Prada’s handbags aren’t the ones to buy this year. Neither are its shares, which look expensive even after Monday’s 12% plunge.
The iconic Milanese fashion label released poor first-half results after its Hong Kong-listed shares stopped trading Friday, giving investors a weekend to mull them over. Profits fell by more than one-fifth for the six months through July, compared to a year earlier, mainly due to lower sales in an industry that finds it hard to trim costs.
This has little to do with the wider market, which has roared back to health this year. Instead, Prada has been outsold by Louis Vuitton and Gucci. Prada’s constant-currency sales were down 5.7%. For the half through June LVMH, which owns Louis Vuitton, reported 14% constant-currency growth in its fashion and leather goods business, while comparable sales at Gucci were up an astonishing 43%, according to its parent group Kering.
Louis Vuitton emphasizes its heritage, while Gucci has reinvented its look under new creative director Alessandro Michele. Prada seems to be caught between these two success stories, neither as fashionable as Gucci nor as timeless as Louis Vuitton. Being late to invest in online sales and marketing hasn’t helped.
Big fashion brands tend to go through cycles of saturation and reinvention.

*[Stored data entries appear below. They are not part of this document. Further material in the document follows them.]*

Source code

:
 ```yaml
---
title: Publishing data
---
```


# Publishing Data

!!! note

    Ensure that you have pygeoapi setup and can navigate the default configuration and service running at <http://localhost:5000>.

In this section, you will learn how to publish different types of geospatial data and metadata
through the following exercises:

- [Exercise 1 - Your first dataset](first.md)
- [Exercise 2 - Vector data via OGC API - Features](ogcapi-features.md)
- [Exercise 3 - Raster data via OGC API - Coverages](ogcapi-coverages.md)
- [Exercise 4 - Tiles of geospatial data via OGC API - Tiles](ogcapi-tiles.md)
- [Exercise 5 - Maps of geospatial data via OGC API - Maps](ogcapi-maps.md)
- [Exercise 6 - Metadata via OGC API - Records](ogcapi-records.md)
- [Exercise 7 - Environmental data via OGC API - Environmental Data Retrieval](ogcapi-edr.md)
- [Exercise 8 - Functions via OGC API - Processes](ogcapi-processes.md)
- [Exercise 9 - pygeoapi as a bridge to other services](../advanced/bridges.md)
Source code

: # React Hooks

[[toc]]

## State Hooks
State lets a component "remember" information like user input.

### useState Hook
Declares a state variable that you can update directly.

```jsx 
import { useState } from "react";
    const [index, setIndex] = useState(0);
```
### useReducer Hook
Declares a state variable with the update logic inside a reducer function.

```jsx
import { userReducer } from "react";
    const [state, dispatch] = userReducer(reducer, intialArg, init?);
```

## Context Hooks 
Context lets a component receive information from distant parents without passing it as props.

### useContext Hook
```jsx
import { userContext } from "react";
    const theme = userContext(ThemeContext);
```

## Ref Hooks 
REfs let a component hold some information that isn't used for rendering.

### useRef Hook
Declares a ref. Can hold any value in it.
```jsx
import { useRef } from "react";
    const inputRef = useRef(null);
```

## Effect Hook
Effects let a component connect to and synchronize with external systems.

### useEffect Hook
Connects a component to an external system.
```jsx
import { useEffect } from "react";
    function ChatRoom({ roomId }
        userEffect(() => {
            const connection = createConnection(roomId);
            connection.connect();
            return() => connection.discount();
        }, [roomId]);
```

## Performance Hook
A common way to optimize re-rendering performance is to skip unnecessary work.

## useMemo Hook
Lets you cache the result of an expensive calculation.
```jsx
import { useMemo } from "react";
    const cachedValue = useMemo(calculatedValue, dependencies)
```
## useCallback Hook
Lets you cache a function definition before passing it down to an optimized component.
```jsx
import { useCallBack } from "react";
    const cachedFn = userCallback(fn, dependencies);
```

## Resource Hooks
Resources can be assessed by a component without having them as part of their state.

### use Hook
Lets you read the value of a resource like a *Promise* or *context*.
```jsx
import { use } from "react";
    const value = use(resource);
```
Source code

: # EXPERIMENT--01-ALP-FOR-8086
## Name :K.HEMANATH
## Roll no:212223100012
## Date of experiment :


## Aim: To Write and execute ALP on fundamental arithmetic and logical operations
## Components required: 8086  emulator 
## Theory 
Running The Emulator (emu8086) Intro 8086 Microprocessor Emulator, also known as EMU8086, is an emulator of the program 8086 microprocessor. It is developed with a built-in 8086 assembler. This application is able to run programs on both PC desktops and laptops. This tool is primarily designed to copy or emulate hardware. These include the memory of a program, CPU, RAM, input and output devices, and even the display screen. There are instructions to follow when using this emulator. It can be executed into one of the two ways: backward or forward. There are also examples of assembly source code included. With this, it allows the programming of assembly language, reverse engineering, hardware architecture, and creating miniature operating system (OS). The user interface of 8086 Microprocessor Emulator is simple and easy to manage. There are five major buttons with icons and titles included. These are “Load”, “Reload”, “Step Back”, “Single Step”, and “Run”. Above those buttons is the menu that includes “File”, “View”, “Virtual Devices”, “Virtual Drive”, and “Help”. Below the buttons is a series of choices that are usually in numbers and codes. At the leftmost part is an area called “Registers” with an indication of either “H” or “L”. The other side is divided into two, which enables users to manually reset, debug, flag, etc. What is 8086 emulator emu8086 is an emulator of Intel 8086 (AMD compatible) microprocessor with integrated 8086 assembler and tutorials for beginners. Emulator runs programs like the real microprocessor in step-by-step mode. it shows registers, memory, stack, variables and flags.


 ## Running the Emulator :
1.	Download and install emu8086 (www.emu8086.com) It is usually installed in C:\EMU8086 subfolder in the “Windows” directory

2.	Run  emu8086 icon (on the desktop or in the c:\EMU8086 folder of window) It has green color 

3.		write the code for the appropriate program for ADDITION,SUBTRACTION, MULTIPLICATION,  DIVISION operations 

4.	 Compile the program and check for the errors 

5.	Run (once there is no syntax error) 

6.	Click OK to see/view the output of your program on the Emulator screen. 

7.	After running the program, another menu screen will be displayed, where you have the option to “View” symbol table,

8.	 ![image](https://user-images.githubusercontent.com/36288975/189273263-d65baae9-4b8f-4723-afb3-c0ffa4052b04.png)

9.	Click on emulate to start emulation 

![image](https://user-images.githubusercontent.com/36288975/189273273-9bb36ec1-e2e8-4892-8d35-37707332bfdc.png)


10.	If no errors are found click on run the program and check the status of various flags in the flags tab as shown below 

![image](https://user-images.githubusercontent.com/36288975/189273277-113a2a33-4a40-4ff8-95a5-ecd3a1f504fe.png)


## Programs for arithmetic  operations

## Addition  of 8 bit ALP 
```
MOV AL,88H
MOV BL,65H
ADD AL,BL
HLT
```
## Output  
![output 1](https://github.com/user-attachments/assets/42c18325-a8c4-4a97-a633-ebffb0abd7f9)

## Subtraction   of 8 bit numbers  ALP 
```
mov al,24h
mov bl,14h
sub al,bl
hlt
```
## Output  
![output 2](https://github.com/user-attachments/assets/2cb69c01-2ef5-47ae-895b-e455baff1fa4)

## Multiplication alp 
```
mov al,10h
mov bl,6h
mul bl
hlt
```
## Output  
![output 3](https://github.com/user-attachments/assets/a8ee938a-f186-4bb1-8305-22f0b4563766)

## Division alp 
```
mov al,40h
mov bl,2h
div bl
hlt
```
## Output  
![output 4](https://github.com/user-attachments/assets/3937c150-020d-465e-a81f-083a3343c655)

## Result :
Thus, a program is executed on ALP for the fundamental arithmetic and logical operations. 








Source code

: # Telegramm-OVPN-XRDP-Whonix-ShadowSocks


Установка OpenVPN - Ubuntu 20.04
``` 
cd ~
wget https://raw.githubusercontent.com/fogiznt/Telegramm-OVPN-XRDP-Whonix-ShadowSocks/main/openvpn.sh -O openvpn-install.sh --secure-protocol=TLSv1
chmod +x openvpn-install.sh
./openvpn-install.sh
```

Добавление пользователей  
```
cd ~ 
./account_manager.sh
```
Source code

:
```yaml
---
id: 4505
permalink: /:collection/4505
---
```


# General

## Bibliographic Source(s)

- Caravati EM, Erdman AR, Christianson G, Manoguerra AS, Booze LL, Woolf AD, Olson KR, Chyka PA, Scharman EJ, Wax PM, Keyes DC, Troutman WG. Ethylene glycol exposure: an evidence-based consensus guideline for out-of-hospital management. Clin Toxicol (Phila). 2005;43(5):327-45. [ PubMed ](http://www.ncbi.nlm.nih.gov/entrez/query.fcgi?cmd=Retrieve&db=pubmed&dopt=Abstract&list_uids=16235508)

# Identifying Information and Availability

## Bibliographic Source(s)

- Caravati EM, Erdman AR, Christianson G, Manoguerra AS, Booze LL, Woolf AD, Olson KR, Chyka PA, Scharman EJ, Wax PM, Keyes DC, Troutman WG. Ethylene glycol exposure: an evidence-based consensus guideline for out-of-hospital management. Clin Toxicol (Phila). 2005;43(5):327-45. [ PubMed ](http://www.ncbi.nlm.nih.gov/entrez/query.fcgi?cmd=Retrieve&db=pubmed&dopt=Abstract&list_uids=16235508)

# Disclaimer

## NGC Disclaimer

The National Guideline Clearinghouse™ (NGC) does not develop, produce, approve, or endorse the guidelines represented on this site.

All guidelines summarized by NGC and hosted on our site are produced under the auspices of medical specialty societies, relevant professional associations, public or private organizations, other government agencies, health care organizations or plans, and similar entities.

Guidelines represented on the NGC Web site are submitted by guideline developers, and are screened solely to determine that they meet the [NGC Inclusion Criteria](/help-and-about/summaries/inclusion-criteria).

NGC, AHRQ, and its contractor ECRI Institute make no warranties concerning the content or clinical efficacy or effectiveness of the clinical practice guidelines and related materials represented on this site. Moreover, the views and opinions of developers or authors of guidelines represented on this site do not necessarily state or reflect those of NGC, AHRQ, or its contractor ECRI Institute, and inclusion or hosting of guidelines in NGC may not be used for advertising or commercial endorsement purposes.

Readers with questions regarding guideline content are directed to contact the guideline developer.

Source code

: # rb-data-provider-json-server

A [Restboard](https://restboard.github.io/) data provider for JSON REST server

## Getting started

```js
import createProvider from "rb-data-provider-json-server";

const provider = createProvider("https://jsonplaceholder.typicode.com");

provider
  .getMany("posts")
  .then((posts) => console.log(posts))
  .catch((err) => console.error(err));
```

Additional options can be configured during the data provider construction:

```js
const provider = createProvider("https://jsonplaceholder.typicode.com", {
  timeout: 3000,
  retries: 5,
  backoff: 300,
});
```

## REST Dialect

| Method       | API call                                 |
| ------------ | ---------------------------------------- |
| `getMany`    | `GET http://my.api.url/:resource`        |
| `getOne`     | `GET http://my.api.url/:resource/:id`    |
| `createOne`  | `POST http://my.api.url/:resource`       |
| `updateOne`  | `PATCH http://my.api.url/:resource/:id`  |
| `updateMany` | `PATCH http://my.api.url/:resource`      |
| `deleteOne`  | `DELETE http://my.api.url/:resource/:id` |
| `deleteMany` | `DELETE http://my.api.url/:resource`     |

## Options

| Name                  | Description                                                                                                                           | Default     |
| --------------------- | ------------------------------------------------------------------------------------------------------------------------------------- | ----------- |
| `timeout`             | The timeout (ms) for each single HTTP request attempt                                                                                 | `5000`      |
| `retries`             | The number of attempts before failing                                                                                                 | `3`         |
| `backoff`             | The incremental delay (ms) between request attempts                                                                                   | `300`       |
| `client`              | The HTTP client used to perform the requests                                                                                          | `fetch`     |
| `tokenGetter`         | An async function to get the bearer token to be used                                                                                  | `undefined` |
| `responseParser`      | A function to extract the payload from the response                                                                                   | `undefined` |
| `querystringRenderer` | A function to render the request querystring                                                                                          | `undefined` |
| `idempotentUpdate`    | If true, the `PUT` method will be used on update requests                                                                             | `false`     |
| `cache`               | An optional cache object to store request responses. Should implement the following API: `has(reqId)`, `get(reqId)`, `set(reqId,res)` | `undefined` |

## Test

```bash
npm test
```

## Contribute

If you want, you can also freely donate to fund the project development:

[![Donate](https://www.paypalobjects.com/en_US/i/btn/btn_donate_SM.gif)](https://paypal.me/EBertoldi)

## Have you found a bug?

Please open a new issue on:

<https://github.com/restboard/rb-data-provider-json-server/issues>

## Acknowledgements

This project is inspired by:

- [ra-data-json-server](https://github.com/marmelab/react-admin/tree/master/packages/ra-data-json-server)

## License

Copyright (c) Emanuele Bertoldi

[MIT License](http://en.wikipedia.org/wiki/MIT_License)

Sales at Prada could bounce back in the end, and if they do the company has huge scope to improve its operating margin, which at 11.4% is low by industry standards.
But the latest numbers make it hard to see this happening soon enough to justify the high share price. This sits at 20 times consensus earnings estimates, according to FactSet, but more downgrades are to come; using Bernstein’s already-reduced forecast for the current year the multiple is 26 times, a premium to peers.
Quality matters in luxury, but in the case of Prada’s stock, you don’t get what you pay for.